Lookups. A single key lookup is performed first in C0, and if no match is found, this lookup is propagated to higher levels of the tree from the most recent (in-memory) to the oldest (largest). Range queries are also evaluated against all levels of the tree. To avoid doing a binary search on every single run during query answering, various optimizations can be performed. Common ones are: fence pointers and Bloom filters. Fence pointers are ranges formed by the first records of each page (every X pages), allowing a lookup to access only the part of a run with the range that a target key falls into. Bloom filters on the other hand are used to speed up single key probes, if the bloom filter on a run returns false, we don’t need to search it.

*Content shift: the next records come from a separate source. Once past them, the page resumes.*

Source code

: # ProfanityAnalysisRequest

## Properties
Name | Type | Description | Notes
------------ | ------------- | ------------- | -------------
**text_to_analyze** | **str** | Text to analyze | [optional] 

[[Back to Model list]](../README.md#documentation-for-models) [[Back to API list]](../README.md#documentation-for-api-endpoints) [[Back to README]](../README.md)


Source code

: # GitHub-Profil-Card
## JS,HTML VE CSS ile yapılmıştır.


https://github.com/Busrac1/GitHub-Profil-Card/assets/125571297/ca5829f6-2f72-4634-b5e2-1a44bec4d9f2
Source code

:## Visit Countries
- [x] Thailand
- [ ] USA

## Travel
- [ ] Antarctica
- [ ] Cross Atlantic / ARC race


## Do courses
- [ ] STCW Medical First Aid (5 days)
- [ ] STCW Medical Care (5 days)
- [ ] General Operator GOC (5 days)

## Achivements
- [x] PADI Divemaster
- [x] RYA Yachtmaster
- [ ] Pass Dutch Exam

The project is divided into two parts. The first part is about designing the basic structure of an LSM-tree for reads and writes, while the second part is about designing and implementing the same functionality in a parallel way so we can support multiple concurrent reads and writes. Each part will have a first milestone: a design document. Here you will discuss your design and development strategy and get feedback from the teaching staff.
The project is purposely left open ended. That is you have complete freedom in how you design each part of your key-value store to achieve as much functionality as possible. For example, each level of the LSM-tree may be designed in its own way; each level may be a complex data structure itself, like a tree, or a plain one, like a simple array. The choice usually depends on the size of the available memory and the intended purpose of the design. We do expect a “minimum design” where every level is a sorted array and includes a bloom filter to easily determine if a key is not contained in the level. Students may alter this design in an effort to achieve faster reads or faster writes but they should not revert to simpler designs (e.g., making a level just a plain array).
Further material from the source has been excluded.